Il a tout, et il n’a rien
“Hachem t’enverra la malédiction et la confusion…” (Deutéronome 28:20).
Rachi explique : “La malédiction – c’est le manque, comme une lèpre maligne. La confusion – le tumulte d’un bruit de panique.”
Il s'agit d’un des versets de remontrance où il est question d’un sentiment de manque et d’un sentiment de confusion et d’angoisse. L’homme peut avoir ce sentiment bien qu’il possède tout.

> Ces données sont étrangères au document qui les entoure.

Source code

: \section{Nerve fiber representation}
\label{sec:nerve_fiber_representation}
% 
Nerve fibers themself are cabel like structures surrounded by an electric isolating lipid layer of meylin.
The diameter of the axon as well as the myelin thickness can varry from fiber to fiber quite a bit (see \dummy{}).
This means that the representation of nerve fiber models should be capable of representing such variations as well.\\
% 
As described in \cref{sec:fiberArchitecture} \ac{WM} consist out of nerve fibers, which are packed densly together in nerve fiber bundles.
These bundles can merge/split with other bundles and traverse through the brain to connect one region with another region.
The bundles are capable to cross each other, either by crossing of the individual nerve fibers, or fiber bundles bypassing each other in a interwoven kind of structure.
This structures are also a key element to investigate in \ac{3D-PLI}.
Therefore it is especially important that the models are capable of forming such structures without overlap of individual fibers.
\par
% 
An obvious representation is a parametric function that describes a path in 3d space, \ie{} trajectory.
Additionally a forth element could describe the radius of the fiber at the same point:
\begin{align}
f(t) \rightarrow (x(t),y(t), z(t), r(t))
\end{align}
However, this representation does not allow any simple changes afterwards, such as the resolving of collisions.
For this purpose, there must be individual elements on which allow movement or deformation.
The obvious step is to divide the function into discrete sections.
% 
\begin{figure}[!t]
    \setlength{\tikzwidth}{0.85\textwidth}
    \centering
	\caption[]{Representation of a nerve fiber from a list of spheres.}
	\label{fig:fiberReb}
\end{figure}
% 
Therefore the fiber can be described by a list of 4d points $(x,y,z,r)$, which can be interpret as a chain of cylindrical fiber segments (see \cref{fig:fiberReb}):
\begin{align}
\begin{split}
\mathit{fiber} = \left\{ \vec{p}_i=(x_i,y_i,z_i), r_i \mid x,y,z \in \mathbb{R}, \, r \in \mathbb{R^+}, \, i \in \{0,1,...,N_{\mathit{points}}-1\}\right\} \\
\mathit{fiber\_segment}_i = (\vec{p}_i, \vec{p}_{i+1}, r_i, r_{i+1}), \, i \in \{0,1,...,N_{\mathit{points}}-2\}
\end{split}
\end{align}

Pour comprendre comment une telle situation peut arriver – si l'homme possède tout, pour quelle raison peut-il être angoissé et confus ? – il faut lire l’histoire suivante tirée du Yalkouth Chimoni (Proverbes 950) :
Un jour Rabbi Doustaï, l’élève de Rabbi Méïr, étudiait le verset des Proverbes : “Le Tsadiq mange et est rassasié, tandis que le ventre des méchants est en manque.” Il se dit en lui-même : “Le Tsadiq mange et est rassasié”, je le comprends, car c’est l’habitude des Tsadiqim de se contenter de peu, et de laisser de ce peu, comme Rabbi ‘Hanina ben Dossa. Cependant, qu’est-ce que c’est que “le ventre des méchants est en manque” ? Nous avons vu des méchants qui ont la fortune et la gloire, et qui mangent et sont rassasiés tous les jours, qu’est-ce qu’il leur manque ?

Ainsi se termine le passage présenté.